Work task →
Look through the entries for the string "elements", and copy each line that holds it.

++++

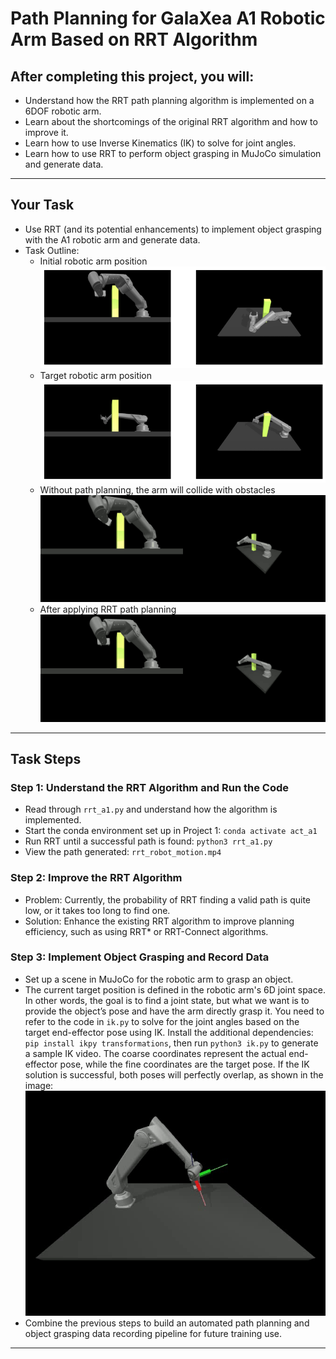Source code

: # Path Planning for GalaXea A1 Robotic Arm Based on RRT Algorithm

## After completing this project, you will:

- Understand how the RRT path planning algorithm is implemented on a 6DOF robotic arm.
- Learn about the shortcomings of the original RRT algorithm and how to improve it.
- Learn how to use Inverse Kinematics (IK) to solve for joint angles.
- Learn how to use RRT to perform object grasping in MuJoCo simulation and generate data.

---

## Your Task

- Use RRT (and its potential enhancements) to implement object grasping with the A1 robotic arm and generate data.
- Task Outline:
  - Initial robotic arm position ![start](/media/start.png)
  - Target robotic arm position ![end](/media/end.png)
  - Without path planning, the arm will collide with obstacles ![no_plan](/media/no_plan.gif)
  - After applying RRT path planning ![with_plan](/media/with_plan.gif)

---

## Task Steps

### Step 1: Understand the RRT Algorithm and Run the Code
- Read through `rrt_a1.py` and understand how the algorithm is implemented.
- Start the conda environment set up in Project 1: `conda activate act_a1`
- Run RRT until a successful path is found: `python3 rrt_a1.py`
- View the path generated: `rrt_robot_motion.mp4`

### Step 2: Improve the RRT Algorithm
- Problem: Currently, the probability of RRT finding a valid path is quite low, or it takes too long to find one.
- Solution: Enhance the existing RRT algorithm to improve planning efficiency, such as using RRT* or RRT-Connect algorithms.

### Step 3: Implement Object Grasping and Record Data
- Set up a scene in MuJoCo for the robotic arm to grasp an object.
- The current target position is defined in the robotic arm's 6D joint space. In other words, the goal is to find a joint state, but what we want is to provide the object’s pose and have the arm directly grasp it. You need to refer to the code in `ik.py` to solve for the joint angles based on the target end-effector pose using IK. Install the additional dependencies: `pip install ikpy transformations`, then run `python3 ik.py` to generate a sample IK video. The coarse coordinates represent the actual end-effector pose, while the fine coordinates are the target pose. If the IK solution is successful, both poses will perfectly overlap, as shown in the image: ![ik](/media/ik.gif)
- Combine the previous steps to build an automated path planning and object grasping data recording pipeline for future training use.

---
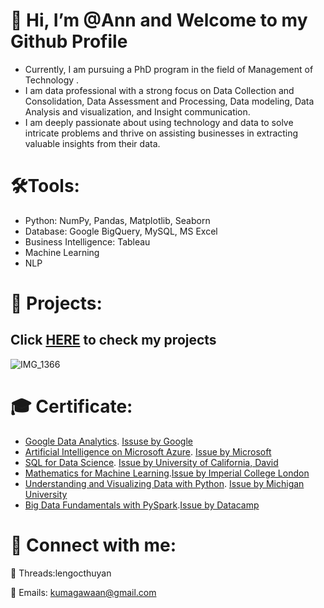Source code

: # 👋 Hi, I’m @Ann and Welcome to my Github Profile
* Currently, I am pursuing a PhD program in the field of Management of Technology .
* I am data professional with a strong focus on Data Collection and Consolidation, Data Assessment and Processing, Data modeling, Data Analysis and visualization, and Insight communication.
* I am deeply passionate about using technology and data to solve intricate problems and thrive on assisting businesses in extracting valuable insights from their data.

# 🛠️Tools:
* Python: NumPy, Pandas, Matplotlib, Seaborn
* Database: Google BigQuery,  MySQL, MS Excel
* Business Intelligence: Tableau
* Machine Learning
* NLP

# 🌌 Projects:
## Click [HERE](https://github.com/lethuyngocan/Project-Porfolio) to check my projects

![IMG_1366](https://github.com/lethuyngocan/lethuyngocan/assets/94544459/5a4224ba-8530-48da-93b9-8bbc7b6db734)

# 🎓 Certificate:
* [Google Data Analytics](https://www.coursera.org/account/accomplishments/specialization/certificate/VVUJ8NRR62JU). [Issuse by Google](https://en.wikipedia.org/wiki/Google)
* [Artificial Intelligence on Microsoft Azure](https://www.coursera.org/account/accomplishments/verify/CNTM9RMQ78TG). [Issue by Microsoft](https://azure.microsoft.com/ja-jp/)
* [SQL for Data Science](https://www.coursera.org/account/accomplishments/verify/55AKGELQK6VC). [Issue by University of California, David](https://www.ucdavis.edu/)
* [Mathematics for Machine Learning](https://www.coursera.org/account/accomplishments/verify/NFEXQS6GHFCG).[Issue by Imperial College London](https://www.imperial.ac.uk/)
* [Understanding and Visualizing Data with Python](https://www.coursera.org/account/accomplishments/verify/8YPFNWTR6GQ9). [Issue by Michigan University](https://umich.edu/)
* [Big Data Fundamentals with PySpark](https://drive.google.com/drive/folders/1akt0p14RcXhrdtP0YkM4PtgsAb5BKVyS).[Issue by Datacamp](https://www.datacamp.com/)

# 👐 Connect with me:
📲 Threads:lengocthuyan

📧 Emails: kumagawaan@gmail.com

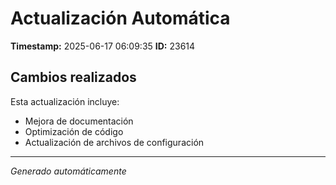 # Actualización Automática

**Timestamp:** 2025-06-17 06:09:35
**ID:** 23614

## Cambios realizados

Esta actualización incluye:
- Mejora de documentación
- Optimización de código
- Actualización de archivos de configuración

---
*Generado automáticamente*
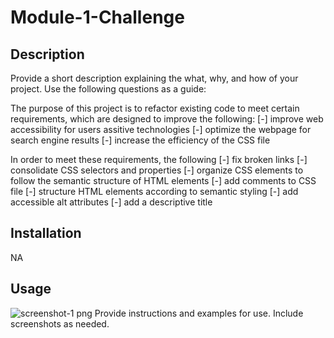 # Module-1-Challenge

## Description

Provide a short description explaining the what, why, and how of your project. Use the following questions as a guide:

The purpose of this project is to refactor existing code to meet certain requirements, which are designed to improve the following: 
 [-] improve web accessibility for users assitive technologies
 [-] optimize the webpage for search engine results 
 [-] increase the efficiency of the CSS file

In order to meet these requirements, the following 
 [-] fix broken links
 [-] consolidate CSS selectors and properties
 [-] organize CSS elements to follow the semantic structure of HTML elements
 [-] add comments to CSS file
 [-] structure HTML elements according to semantic styling
 [-] add accessible alt attributes
 [-] add a descriptive title 

## Installation

NA

## Usage

![screenshot-1 png](https://user-images.githubusercontent.com/55771228/236385489-abbd3f58-aa81-4a18-aa9a-302a1e1b6d48.png)
Provide instructions and examples for use. Include screenshots as needed.





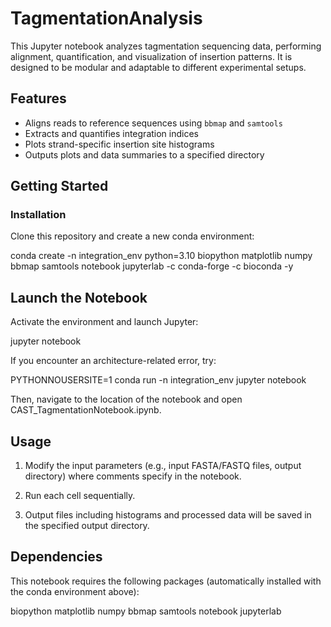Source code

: # TagmentationAnalysis

This Jupyter notebook analyzes tagmentation sequencing data, performing alignment, quantification, and visualization of insertion patterns. It is designed to be modular and adaptable to different experimental setups.

## Features

- Aligns reads to reference sequences using `bbmap` and `samtools`
- Extracts and quantifies integration indices
- Plots strand-specific insertion site histograms
- Outputs plots and data summaries to a specified directory

## Getting Started

### Installation

Clone this repository and create a new conda environment:

conda create -n integration_env python=3.10 biopython matplotlib numpy bbmap samtools notebook jupyterlab -c conda-forge -c bioconda -y

## Launch the Notebook

Activate the environment and launch Jupyter:

jupyter notebook

If you encounter an architecture-related error, try:

PYTHONNOUSERSITE=1 conda run -n integration_env jupyter notebook

Then, navigate to the location of the notebook and open CAST_TagmentationNotebook.ipynb.

## Usage

1. Modify the input parameters (e.g., input FASTA/FASTQ files, output directory) where comments specify in the notebook.

2. Run each cell sequentially.

3. Output files including histograms and processed data will be saved in the specified output directory.

## Dependencies

This notebook requires the following packages (automatically installed with the conda environment above):

biopython
matplotlib
numpy
bbmap
samtools
notebook
jupyterlab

++++

Written response →
 [-] organize CSS elements to follow the semantic structure of HTML elements
 [-] structure HTML elements according to semantic styling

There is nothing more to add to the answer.